Source texts of formatted documents
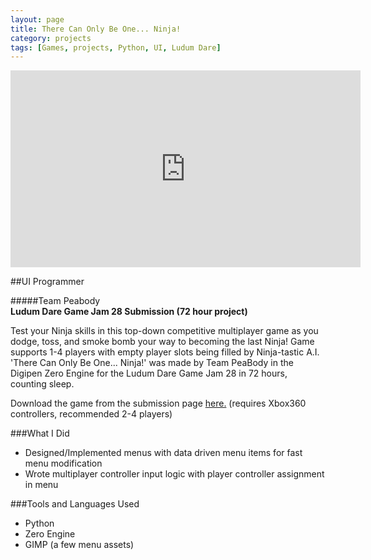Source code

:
 ```yaml
---
layout: page
title: There Can Only Be One... Ninja!
category: projects
tags: [Games, projects, Python, UI, Ludum Dare]
---
```


<iframe width="560" height="315" src="https://www.youtube.com/embed/RRsR_DTW6JI" frameborder="0" allowfullscreen></iframe>


##UI Programmer  

#####Team Peabody  
**Ludum Dare Game Jam 28 Submission (72 hour project)**


Test your Ninja skills in this top-down competitive multiplayer game as you dodge, toss, and smoke bomb your way to becoming the last Ninja! Game supports 1-4 players with empty player slots being filled by Ninja-tastic A.I. 'There Can Only Be One... Ninja!' was made by Team PeaBody in the Digipen Zero Engine for the Ludum Dare Game Jam 28 in 72 hours, counting sleep.

Download the game from the submission page [here.](http://ludumdare.com/compo/ludum-dare-28/?action=preview&uid=21804) (requires Xbox360 controllers, recommended 2-4 players)

###What I Did

* Designed/Implemented menus with data driven menu items for fast menu modification
* Wrote multiplayer controller input logic with player controller assignment in menu

###Tools and Languages Used

* Python
* Zero Engine
* GIMP (a few menu assets)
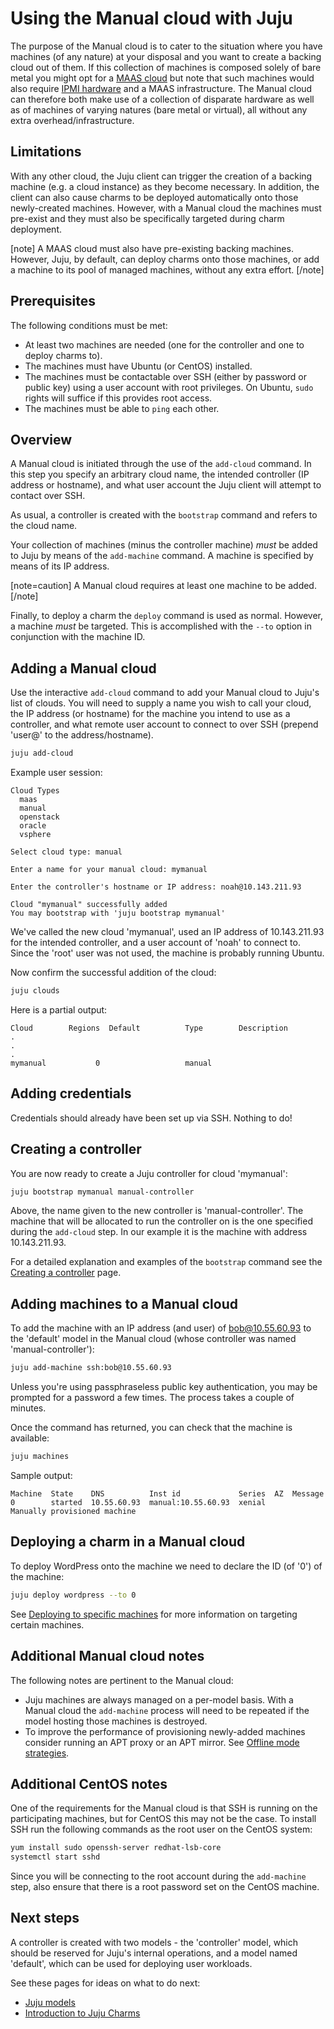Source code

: <!--
Todo:
- Bug tracking: https://bugs.launchpad.net/juju/+bug/1779917
- QUESTION: Will Manual work if sudo is used on CentOS? Does root on Ubuntu work?
-->

# Using the Manual cloud with Juju

The purpose of the Manual cloud is to cater to the situation where you have
machines (of any nature) at your disposal and you want to create a backing
cloud out of them. If this collection of machines is composed solely of bare
metal you might opt for a [MAAS cloud][clouds-maas] but note that such machines
would also require [IPMI hardware][maas-power-types] and a MAAS infrastructure.
The Manual cloud can therefore both make use of a collection of disparate
hardware as well as of machines of varying natures (bare metal or virtual), all
without any extra overhead/infrastructure.

## Limitations

With any other cloud, the Juju client can trigger the creation of a backing
machine (e.g. a cloud instance) as they become necessary. In addition, the
client can also cause charms to be deployed automatically onto those
newly-created machines. However, with a Manual cloud the machines must
pre-exist and they must also be specifically targeted during charm deployment.

[note]
A MAAS cloud must also have pre-existing backing machines. However, Juju,
by default, can deploy charms onto those machines, or add a machine to its
pool of managed machines, without any extra effort.
[/note]

## Prerequisites

The following conditions must be met:

 - At least two machines are needed (one for the controller and one to deploy
   charms to).
 - The machines must have Ubuntu (or CentOS) installed.
 - The machines must be contactable over SSH (either by password or public key)
   using a user account with root privileges. On Ubuntu, `sudo` rights will
   suffice if this provides root access.
 - The machines must be able to `ping` each other.

## Overview

A Manual cloud is initiated through the use of the `add-cloud` command. In this
step you specify an arbitrary cloud name, the intended controller (IP address
or hostname), and what user account the Juju client will attempt to contact
over SSH.

As usual, a controller is created with the `bootstrap` command and refers to
the cloud name.

Your collection of machines (minus the controller machine) *must* be added to
Juju by means of the `add-machine` command. A machine is specified by means of
its IP address.

[note=caution]
A Manual cloud requires at least one machine to be added.
[/note]

Finally, to deploy a charm the `deploy` command is used as normal. However, a
machine *must* be targeted. This is accomplished with the `--to` option in
conjunction with the machine ID.

## Adding a Manual cloud

Use the interactive `add-cloud` command to add your Manual cloud to Juju's list
of clouds. You will need to supply a name you wish to call your cloud, the IP
address (or hostname) for the machine you intend to use as a controller, and
what remote user account to connect to over SSH (prepend 'user@' to the
address/hostname).

```bash
juju add-cloud
```

Example user session:

```no-highlight
Cloud Types
  maas
  manual
  openstack
  oracle
  vsphere

Select cloud type: manual

Enter a name for your manual cloud: mymanual

Enter the controller's hostname or IP address: noah@10.143.211.93

Cloud "mymanual" successfully added
You may bootstrap with 'juju bootstrap mymanual'
```

We've called the new cloud 'mymanual', used an IP address of 10.143.211.93 for
the intended controller, and a user account of 'noah' to connect to. Since the
'root' user was not used, the machine is probably running Ubuntu.

Now confirm the successful addition of the cloud:

```bash
juju clouds
```

Here is a partial output:

```no-highlight
Cloud        Regions  Default          Type        Description
.
.
.
mymanual           0                   manual 
```

## Adding credentials

Credentials should already have been set up via SSH. Nothing to do!

## Creating a controller

You are now ready to create a Juju controller for cloud 'mymanual':

```bash
juju bootstrap mymanual manual-controller
```

Above, the name given to the new controller is 'manual-controller'. The
machine that will be allocated to run the controller on is the one specified
during the `add-cloud` step. In our example it is the machine with address
10.143.211.93.

For a detailed explanation and examples of the `bootstrap` command see the
[Creating a controller][controllers-creating] page.

## Adding machines to a Manual cloud

To add the machine with an IP address (and user) of bob@10.55.60.93 to the
'default' model in the Manual cloud (whose controller was named
'manual-controller'):

```bash
juju add-machine ssh:bob@10.55.60.93
```

Unless you're using passphraseless public key authentication, you may be
prompted for a password a few times. The process takes a couple of minutes.

Once the command has returned, you can check that the machine is available:

```bash
juju machines
```

Sample output:

```no-highlight
Machine  State    DNS          Inst id             Series  AZ  Message
0        started  10.55.60.93  manual:10.55.60.93  xenial      Manually provisioned machine
```

## Deploying a charm in a Manual cloud

To deploy WordPress onto the machine we need to declare the ID (of '0') of the
machine:

```bash
juju deploy wordpress --to 0
```

See [Deploying to specific machines][deploying-to-specific-machines] for more
information on targeting certain machines.

## Additional Manual cloud notes

The following notes are pertinent to the Manual cloud:

 - Juju machines are always managed on a per-model basis. With a Manual cloud
   the `add-machine` process will need to be repeated if the model hosting
   those machines is destroyed.
 - To improve the performance of provisioning newly-added machines consider
   running an APT proxy or an APT mirror. See
   [Offline mode strategies][charms-offline-strategies].

## Additional CentOS notes

One of the requirements for the Manual cloud is that SSH is running on the
participating machines, but for CentOS this may not be the case. To install SSH
run the following commands as the root user on the CentOS system:

```bash
yum install sudo openssh-server redhat-lsb-core
systemctl start sshd
```

Since you will be connecting to the root account during the `add-machine` step,
also ensure that there is a root password set on the CentOS machine.

## Next steps

A controller is created with two models - the 'controller' model, which
should be reserved for Juju's internal operations, and a model named
'default', which can be used for deploying user workloads.

See these pages for ideas on what to do next:

 - [Juju models][models]
 - [Introduction to Juju Charms][charms]


<!-- LINKS -->

[models]: ./models.md
[charms]: ./charms.md
[charms-offline-strategies]: charms-offline-strategies.md
[deploying-to-specific-machines]: ./charms-deploying-advanced.md#deploying-to-specific-machines
[controllers-creating]: ./controllers-creating.md
[clouds-maas]: ./clouds-maas.md
[maas-power-types]: https://docs.maas.io/en/nodes-power-types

TASK TO CARRY OUT
Exactly as written, restate all of the data, leaving out the images.

WRITTEN RESPONSE
Source code

:
 ```yaml
---
layout: page
title: There Can Only Be One... Ninja!
category: projects
tags: [Games, projects, Python, UI, Ludum Dare]
---
```


<iframe width="560" height="315" src="https://www.youtube.com/embed/RRsR_DTW6JI" frameborder="0" allowfullscreen></iframe>


##UI Programmer  

#####Team Peabody  
**Ludum Dare Game Jam 28 Submission (72 hour project)**


Test your Ninja skills in this top-down competitive multiplayer game as you dodge, toss, and smoke bomb your way to becoming the last Ninja! Game supports 1-4 players with empty player slots being filled by Ninja-tastic A.I. 'There Can Only Be One... Ninja!' was made by Team PeaBody in the Digipen Zero Engine for the Ludum Dare Game Jam 28 in 72 hours, counting sleep.

Download the game from the submission page [here.](http://ludumdare.com/compo/ludum-dare-28/?action=preview&uid=21804) (requires Xbox360 controllers, recommended 2-4 players)

###What I Did

* Designed/Implemented menus with data driven menu items for fast menu modification
* Wrote multiplayer controller input logic with player controller assignment in menu

###Tools and Languages Used

* Python
* Zero Engine
* GIMP (a few menu assets)
Source code

: <!--
Todo:
- Bug tracking: https://bugs.launchpad.net/juju/+bug/1779917
- QUESTION: Will Manual work if sudo is used on CentOS? Does root on Ubuntu work?
-->

# Using the Manual cloud with Juju

The purpose of the Manual cloud is to cater to the situation where you have
machines (of any nature) at your disposal and you want to create a backing
cloud out of them. If this collection of machines is composed solely of bare
metal you might opt for a [MAAS cloud][clouds-maas] but note that such machines
would also require [IPMI hardware][maas-power-types] and a MAAS infrastructure.
The Manual cloud can therefore both make use of a collection of disparate
hardware as well as of machines of varying natures (bare metal or virtual), all
without any extra overhead/infrastructure.

## Limitations

With any other cloud, the Juju client can trigger the creation of a backing
machine (e.g. a cloud instance) as they become necessary. In addition, the
client can also cause charms to be deployed automatically onto those
newly-created machines. However, with a Manual cloud the machines must
pre-exist and they must also be specifically targeted during charm deployment.

[note]
A MAAS cloud must also have pre-existing backing machines. However, Juju,
by default, can deploy charms onto those machines, or add a machine to its
pool of managed machines, without any extra effort.
[/note]

## Prerequisites

The following conditions must be met:

 - At least two machines are needed (one for the controller and one to deploy
   charms to).
 - The machines must have Ubuntu (or CentOS) installed.
 - The machines must be contactable over SSH (either by password or public key)
   using a user account with root privileges. On Ubuntu, `sudo` rights will
   suffice if this provides root access.
 - The machines must be able to `ping` each other.

## Overview

A Manual cloud is initiated through the use of the `add-cloud` command. In this
step you specify an arbitrary cloud name, the intended controller (IP address
or hostname), and what user account the Juju client will attempt to contact
over SSH.

As usual, a controller is created with the `bootstrap` command and refers to
the cloud name.

Your collection of machines (minus the controller machine) *must* be added to
Juju by means of the `add-machine` command. A machine is specified by means of
its IP address.

[note=caution]
A Manual cloud requires at least one machine to be added.
[/note]

Finally, to deploy a charm the `deploy` command is used as normal. However, a
machine *must* be targeted. This is accomplished with the `--to` option in
conjunction with the machine ID.

## Adding a Manual cloud

Use the interactive `add-cloud` command to add your Manual cloud to Juju's list
of clouds. You will need to supply a name you wish to call your cloud, the IP
address (or hostname) for the machine you intend to use as a controller, and
what remote user account to connect to over SSH (prepend 'user@' to the
address/hostname).

```bash
juju add-cloud
```

Example user session:

```no-highlight
Cloud Types
  maas
  manual
  openstack
  oracle
  vsphere

Select cloud type: manual

Enter a name for your manual cloud: mymanual

Enter the controller's hostname or IP address: noah@10.143.211.93

Cloud "mymanual" successfully added
You may bootstrap with 'juju bootstrap mymanual'
```

We've called the new cloud 'mymanual', used an IP address of 10.143.211.93 for
the intended controller, and a user account of 'noah' to connect to. Since the
'root' user was not used, the machine is probably running Ubuntu.

Now confirm the successful addition of the cloud:

```bash
juju clouds
```

Here is a partial output:

```no-highlight
Cloud        Regions  Default          Type        Description
.
.
.
mymanual           0                   manual 
```

## Adding credentials

Credentials should already have been set up via SSH. Nothing to do!

## Creating a controller

You are now ready to create a Juju controller for cloud 'mymanual':

```bash
juju bootstrap mymanual manual-controller
```

Above, the name given to the new controller is 'manual-controller'. The
machine that will be allocated to run the controller on is the one specified
during the `add-cloud` step. In our example it is the machine with address
10.143.211.93.

For a detailed explanation and examples of the `bootstrap` command see the
[Creating a controller][controllers-creating] page.

## Adding machines to a Manual cloud

To add the machine with an IP address (and user) of bob@10.55.60.93 to the
'default' model in the Manual cloud (whose controller was named
'manual-controller'):

```bash
juju add-machine ssh:bob@10.55.60.93
```

Unless you're using passphraseless public key authentication, you may be
prompted for a password a few times. The process takes a couple of minutes.

Once the command has returned, you can check that the machine is available:

```bash
juju machines
```

Sample output:

```no-highlight
Machine  State    DNS          Inst id             Series  AZ  Message
0        started  10.55.60.93  manual:10.55.60.93  xenial      Manually provisioned machine
```

## Deploying a charm in a Manual cloud

To deploy WordPress onto the machine we need to declare the ID (of '0') of the
machine:

```bash
juju deploy wordpress --to 0
```

See [Deploying to specific machines][deploying-to-specific-machines] for more
information on targeting certain machines.

## Additional Manual cloud notes

The following notes are pertinent to the Manual cloud:

 - Juju machines are always managed on a per-model basis. With a Manual cloud
   the `add-machine` process will need to be repeated if the model hosting
   those machines is destroyed.
 - To improve the performance of provisioning newly-added machines consider
   running an APT proxy or an APT mirror. See
   [Offline mode strategies][charms-offline-strategies].

## Additional CentOS notes

One of the requirements for the Manual cloud is that SSH is running on the
participating machines, but for CentOS this may not be the case. To install SSH
run the following commands as the root user on the CentOS system:

```bash
yum install sudo openssh-server redhat-lsb-core
systemctl start sshd
```

Since you will be connecting to the root account during the `add-machine` step,
also ensure that there is a root password set on the CentOS machine.

## Next steps

A controller is created with two models - the 'controller' model, which
should be reserved for Juju's internal operations, and a model named
'default', which can be used for deploying user workloads.

See these pages for ideas on what to do next:

 - [Juju models][models]
 - [Introduction to Juju Charms][charms]


<!-- LINKS -->

[models]: ./models.md
[charms]: ./charms.md
[charms-offline-strategies]: charms-offline-strategies.md
[deploying-to-specific-machines]: ./charms-deploying-advanced.md#deploying-to-specific-machines
[controllers-creating]: ./controllers-creating.md
[clouds-maas]: ./clouds-maas.md
[maas-power-types]: https://docs.maas.io/en/nodes-power-types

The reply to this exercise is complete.